BRIEF ▸
Below are records; how many of their lines contain "MPLAB"? Answer with only the number.

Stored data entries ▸
»»

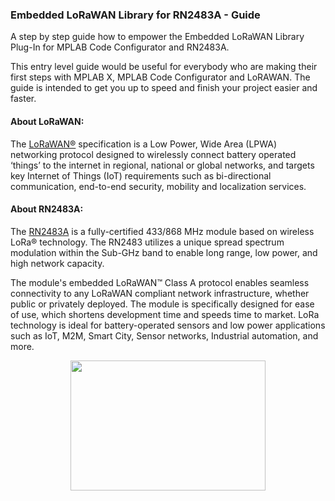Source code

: ### Embedded LoRaWAN Library for RN2483A - Guide

A step by step guide how to empower the Embedded LoRaWAN Library Plug-In for MPLAB Code Configurator and RN2483A. 

This entry level guide would be useful for everybody who are making their first steps with MPLAB X, MPLAB Code Configurator and LoRAWAN. The guide is intended to get you up to speed and finish your project easier and faster.

#### About LoRaWAN:

The [LoRaWAN®](https://lora-alliance.org/about-lorawan) specification is a Low Power, Wide Area (LPWA) networking protocol designed to wirelessly connect battery operated ‘things’ to the internet in regional, national or global networks, and targets key Internet of Things (IoT) requirements such as bi-directional communication, end-to-end security, mobility and localization services.

#### About RN2483A:

The [RN2483A](https://www.microchip.com/wwwproducts/en/RN2483) is a fully-certified 433/868 MHz module based on wireless LoRa® technology. The RN2483 utilizes a unique spread spectrum modulation within the Sub-GHz band to enable long range, low power, and high network capacity. 

The module's embedded LoRaWAN™ Class A protocol enables seamless connectivity to any LoRaWAN compliant network infrastructure, whether public or privately deployed. The module is specifically designed for ease of use, which shortens development time and speeds time to market. LoRa technology is ideal for battery-operated sensors and low power applications such as IoT, M2M, Smart City, Sensor networks, Industrial automation, and more. 

<p align="center">
  <img width="312" height="208" src="https://github.com/kamval/RN2483/blob/master/Documents/medium-RN2483-MODULE-47.png">
</p>
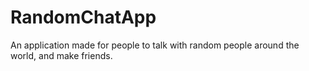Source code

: # RandomChatApp
An application made for people to talk with random people around the world, and make friends.
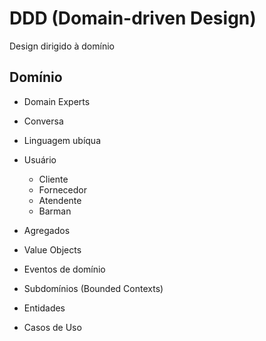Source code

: # DDD (Domain-driven Design)

Design dirigido à domínio

## Domínio

- Domain Experts
 - Conversa
- Linguagem ubíqua 

- Usuário
    - Cliente
    - Fornecedor 
    - Atendente 
    - Barman

- Agregados
- Value Objects 
- Eventos de domínio
- Subdomínios (Bounded Contexts)
- Entidades
- Casos de Uso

««

SOLVED PROBLEM ▸
2